### SUPPLIED MATERIAL
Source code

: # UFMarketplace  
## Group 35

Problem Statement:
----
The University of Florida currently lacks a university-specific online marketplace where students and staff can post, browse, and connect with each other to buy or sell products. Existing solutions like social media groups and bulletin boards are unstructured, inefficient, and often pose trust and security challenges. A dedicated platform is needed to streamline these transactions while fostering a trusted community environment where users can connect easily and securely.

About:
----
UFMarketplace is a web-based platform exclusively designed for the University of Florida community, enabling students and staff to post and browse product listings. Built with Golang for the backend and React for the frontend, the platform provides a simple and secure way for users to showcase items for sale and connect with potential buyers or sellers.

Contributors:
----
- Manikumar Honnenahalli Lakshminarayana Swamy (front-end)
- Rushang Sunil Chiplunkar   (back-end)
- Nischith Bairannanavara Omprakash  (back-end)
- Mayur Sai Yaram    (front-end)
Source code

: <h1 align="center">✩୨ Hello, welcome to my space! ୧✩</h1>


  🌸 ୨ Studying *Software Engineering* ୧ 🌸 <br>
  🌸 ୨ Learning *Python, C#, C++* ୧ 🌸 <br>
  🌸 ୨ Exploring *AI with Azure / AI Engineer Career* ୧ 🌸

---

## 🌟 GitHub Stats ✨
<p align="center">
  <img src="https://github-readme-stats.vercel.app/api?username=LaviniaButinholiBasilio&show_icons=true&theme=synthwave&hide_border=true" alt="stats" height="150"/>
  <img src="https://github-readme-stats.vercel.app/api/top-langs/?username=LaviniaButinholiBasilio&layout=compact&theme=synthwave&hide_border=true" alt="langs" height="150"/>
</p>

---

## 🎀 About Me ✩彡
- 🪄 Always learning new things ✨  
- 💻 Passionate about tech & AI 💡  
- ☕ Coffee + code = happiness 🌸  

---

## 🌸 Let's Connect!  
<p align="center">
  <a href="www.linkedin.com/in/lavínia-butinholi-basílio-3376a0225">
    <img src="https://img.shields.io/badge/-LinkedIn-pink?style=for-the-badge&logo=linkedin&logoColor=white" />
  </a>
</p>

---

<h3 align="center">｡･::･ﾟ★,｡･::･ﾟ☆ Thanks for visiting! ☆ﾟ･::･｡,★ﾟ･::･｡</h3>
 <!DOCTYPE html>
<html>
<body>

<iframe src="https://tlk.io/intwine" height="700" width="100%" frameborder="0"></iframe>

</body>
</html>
######
* **EXERCISE DIRECTIONS**: When the word "theme" appears in a line of the listing, pull that line out.

* **SOLUTION BELOW**:
  <img src="https://github-readme-stats.vercel.app/api?username=LaviniaButinholiBasilio&show_icons=true&theme=synthwave&hide_border=true" alt="stats" height="150"/>
  <img src="https://github-readme-stats.vercel.app/api/top-langs/?username=LaviniaButinholiBasilio&layout=compact&theme=synthwave&hide_border=true" alt="langs" height="150"/>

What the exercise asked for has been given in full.